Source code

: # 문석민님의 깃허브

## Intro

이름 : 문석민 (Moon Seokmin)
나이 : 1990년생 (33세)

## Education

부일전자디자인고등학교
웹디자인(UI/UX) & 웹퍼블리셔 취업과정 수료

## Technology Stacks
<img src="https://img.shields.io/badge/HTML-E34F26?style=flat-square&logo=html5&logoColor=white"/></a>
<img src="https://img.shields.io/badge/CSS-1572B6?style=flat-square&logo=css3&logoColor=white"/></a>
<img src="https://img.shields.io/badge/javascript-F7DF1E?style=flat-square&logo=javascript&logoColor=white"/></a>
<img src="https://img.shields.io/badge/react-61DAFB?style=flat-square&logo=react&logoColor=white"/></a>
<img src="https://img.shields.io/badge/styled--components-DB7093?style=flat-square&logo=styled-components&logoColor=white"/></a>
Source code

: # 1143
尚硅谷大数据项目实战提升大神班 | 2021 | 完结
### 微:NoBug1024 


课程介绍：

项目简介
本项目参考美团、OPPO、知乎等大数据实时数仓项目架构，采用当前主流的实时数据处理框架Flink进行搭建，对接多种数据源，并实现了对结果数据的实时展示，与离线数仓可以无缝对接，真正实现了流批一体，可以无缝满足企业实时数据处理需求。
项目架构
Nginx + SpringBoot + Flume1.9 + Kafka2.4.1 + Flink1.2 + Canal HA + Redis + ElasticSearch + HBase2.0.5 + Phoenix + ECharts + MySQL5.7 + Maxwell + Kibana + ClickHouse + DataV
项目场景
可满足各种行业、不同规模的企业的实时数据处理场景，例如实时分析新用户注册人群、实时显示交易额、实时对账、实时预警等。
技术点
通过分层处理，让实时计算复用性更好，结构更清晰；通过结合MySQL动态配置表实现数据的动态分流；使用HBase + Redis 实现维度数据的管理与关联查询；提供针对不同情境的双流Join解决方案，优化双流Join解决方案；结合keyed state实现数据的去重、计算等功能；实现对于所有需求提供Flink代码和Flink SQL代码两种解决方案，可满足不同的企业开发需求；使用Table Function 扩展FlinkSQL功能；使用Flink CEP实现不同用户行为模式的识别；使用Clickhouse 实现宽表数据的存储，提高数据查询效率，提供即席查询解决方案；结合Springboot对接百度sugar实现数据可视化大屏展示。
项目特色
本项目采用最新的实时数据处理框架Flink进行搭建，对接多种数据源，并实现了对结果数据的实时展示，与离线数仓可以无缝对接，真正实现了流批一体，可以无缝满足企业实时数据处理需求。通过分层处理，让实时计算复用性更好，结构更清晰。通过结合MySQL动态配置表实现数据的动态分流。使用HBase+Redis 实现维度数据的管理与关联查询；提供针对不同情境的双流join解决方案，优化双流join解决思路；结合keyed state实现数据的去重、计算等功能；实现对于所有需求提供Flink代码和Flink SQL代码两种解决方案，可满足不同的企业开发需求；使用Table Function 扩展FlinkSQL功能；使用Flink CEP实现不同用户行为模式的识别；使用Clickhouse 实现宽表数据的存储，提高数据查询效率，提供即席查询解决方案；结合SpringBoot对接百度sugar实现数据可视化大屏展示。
---
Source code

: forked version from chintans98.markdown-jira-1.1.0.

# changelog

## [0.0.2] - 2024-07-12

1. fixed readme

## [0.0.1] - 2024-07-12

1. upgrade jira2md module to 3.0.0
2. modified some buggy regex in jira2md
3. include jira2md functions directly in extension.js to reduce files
--
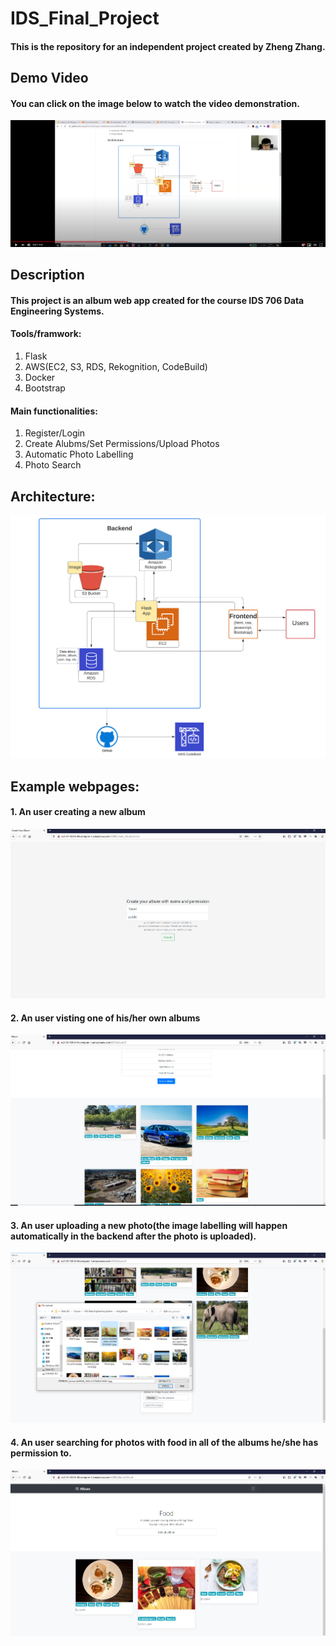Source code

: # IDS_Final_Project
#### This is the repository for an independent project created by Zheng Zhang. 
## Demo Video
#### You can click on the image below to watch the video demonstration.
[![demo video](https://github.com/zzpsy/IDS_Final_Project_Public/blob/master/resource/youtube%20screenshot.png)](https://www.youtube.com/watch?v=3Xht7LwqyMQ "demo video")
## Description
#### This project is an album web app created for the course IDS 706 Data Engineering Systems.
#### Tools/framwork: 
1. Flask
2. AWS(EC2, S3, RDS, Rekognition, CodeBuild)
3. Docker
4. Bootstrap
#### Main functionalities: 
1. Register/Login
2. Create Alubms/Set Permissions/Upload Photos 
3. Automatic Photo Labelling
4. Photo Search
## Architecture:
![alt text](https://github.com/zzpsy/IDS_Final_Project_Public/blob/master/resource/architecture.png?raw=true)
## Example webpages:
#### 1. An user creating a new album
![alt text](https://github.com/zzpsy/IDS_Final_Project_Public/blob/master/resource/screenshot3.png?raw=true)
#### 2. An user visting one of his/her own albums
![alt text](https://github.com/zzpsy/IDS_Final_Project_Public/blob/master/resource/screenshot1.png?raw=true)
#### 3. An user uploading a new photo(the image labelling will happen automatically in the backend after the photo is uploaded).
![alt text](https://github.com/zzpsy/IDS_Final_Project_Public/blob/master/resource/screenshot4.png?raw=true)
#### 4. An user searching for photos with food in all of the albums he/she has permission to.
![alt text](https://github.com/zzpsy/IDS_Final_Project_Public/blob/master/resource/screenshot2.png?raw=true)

* [Action item] Scan the entries for lines holding the string "This", then copy every one of them.

* [Written reply]
#### This is the repository for an independent project created by Zheng Zhang. 
#### This project is an album web app created for the course IDS 706 Data Engineering Systems.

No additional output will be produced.